== Given records
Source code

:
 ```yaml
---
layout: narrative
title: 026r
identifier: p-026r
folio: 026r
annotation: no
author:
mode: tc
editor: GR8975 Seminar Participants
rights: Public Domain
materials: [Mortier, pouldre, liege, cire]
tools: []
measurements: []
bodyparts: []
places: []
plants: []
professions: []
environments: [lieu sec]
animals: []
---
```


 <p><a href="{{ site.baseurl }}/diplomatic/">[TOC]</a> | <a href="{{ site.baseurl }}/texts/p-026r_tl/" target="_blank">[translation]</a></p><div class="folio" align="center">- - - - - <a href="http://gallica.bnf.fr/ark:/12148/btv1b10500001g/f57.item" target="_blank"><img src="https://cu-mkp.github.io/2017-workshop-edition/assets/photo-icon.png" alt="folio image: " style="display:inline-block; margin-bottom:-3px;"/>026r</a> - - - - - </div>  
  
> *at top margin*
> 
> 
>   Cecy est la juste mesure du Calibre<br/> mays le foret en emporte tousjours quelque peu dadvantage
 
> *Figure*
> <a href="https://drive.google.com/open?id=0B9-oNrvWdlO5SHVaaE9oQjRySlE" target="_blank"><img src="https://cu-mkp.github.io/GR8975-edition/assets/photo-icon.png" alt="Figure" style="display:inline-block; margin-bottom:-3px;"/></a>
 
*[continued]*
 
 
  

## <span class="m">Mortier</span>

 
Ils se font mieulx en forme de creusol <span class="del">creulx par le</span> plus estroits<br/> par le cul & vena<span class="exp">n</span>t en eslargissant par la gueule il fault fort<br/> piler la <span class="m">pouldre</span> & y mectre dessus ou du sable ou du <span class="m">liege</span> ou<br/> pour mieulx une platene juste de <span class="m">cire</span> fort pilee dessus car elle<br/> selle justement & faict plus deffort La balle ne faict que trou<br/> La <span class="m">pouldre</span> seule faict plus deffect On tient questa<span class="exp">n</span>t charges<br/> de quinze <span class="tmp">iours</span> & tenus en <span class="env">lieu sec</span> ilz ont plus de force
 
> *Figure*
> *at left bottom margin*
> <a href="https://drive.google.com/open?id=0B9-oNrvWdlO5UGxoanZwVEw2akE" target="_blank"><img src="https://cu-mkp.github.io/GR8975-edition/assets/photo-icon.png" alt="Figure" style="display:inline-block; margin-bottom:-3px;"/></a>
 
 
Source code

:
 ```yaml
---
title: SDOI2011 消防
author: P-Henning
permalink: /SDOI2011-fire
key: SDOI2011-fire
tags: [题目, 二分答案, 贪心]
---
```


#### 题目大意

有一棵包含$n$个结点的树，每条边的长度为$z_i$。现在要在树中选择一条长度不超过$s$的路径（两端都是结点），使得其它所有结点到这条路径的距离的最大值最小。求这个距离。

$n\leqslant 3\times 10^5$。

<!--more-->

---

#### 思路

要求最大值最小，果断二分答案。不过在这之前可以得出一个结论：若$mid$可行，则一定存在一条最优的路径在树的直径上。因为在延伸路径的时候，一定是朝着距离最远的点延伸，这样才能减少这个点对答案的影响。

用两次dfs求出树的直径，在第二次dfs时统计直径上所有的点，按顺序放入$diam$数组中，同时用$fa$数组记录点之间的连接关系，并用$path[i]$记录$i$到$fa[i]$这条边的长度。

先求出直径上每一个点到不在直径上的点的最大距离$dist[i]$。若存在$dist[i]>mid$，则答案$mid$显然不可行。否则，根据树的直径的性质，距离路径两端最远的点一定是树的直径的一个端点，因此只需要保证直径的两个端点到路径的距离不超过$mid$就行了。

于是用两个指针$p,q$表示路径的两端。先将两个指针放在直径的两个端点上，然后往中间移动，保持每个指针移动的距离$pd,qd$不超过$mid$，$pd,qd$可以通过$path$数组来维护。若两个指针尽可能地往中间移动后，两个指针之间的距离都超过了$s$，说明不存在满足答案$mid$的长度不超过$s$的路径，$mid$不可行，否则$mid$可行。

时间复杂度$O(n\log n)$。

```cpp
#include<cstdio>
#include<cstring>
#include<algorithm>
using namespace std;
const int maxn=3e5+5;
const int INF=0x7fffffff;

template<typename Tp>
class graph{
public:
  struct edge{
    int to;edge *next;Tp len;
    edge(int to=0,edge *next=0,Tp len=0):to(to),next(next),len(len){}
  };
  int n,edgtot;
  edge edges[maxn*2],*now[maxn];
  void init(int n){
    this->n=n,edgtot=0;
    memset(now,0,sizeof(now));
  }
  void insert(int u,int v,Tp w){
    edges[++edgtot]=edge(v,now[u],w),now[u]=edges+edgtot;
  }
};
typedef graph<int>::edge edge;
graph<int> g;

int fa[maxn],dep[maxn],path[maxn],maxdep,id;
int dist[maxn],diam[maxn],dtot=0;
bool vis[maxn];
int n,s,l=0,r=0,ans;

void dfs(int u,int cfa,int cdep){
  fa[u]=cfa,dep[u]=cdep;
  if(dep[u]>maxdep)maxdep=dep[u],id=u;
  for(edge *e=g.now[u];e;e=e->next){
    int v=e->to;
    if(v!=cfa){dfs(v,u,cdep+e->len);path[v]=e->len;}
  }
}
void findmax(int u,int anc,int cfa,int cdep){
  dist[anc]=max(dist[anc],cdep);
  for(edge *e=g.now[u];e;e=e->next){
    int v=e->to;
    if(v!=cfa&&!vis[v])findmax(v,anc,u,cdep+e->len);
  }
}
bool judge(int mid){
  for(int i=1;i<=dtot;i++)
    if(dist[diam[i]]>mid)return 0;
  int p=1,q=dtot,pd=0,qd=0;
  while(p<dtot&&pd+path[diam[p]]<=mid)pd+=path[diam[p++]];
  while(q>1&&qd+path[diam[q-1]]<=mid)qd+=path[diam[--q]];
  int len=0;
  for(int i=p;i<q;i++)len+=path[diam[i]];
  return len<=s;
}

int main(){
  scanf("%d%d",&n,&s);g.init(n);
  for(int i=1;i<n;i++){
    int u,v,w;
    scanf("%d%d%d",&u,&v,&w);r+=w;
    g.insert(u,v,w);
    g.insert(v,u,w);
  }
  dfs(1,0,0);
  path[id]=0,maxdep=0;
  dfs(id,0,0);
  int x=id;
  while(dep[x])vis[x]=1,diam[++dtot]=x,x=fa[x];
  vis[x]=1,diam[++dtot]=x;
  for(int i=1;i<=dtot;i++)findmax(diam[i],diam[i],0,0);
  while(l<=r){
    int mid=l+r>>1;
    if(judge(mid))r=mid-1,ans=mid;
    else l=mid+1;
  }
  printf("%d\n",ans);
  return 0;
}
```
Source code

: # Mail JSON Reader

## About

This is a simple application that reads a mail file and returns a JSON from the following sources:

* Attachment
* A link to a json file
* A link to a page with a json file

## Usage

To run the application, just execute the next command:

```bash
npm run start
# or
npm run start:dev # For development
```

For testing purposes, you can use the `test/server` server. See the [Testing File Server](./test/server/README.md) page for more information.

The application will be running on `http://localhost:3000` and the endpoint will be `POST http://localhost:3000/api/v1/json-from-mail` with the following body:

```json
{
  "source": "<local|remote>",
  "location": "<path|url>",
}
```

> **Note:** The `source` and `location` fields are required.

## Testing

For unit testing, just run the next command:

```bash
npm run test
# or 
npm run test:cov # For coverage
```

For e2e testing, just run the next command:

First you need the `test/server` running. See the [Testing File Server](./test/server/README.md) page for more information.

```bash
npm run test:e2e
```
====
_Exercise requirements_
Each line in the data that holds the string "maxdep" must be returned.

_Result of this exercise_
int fa[maxn],dep[maxn],path[maxn],maxdep,id;
  if(dep[u]>maxdep)maxdep=dep[u],id=u;
  path[id]=0,maxdep=0;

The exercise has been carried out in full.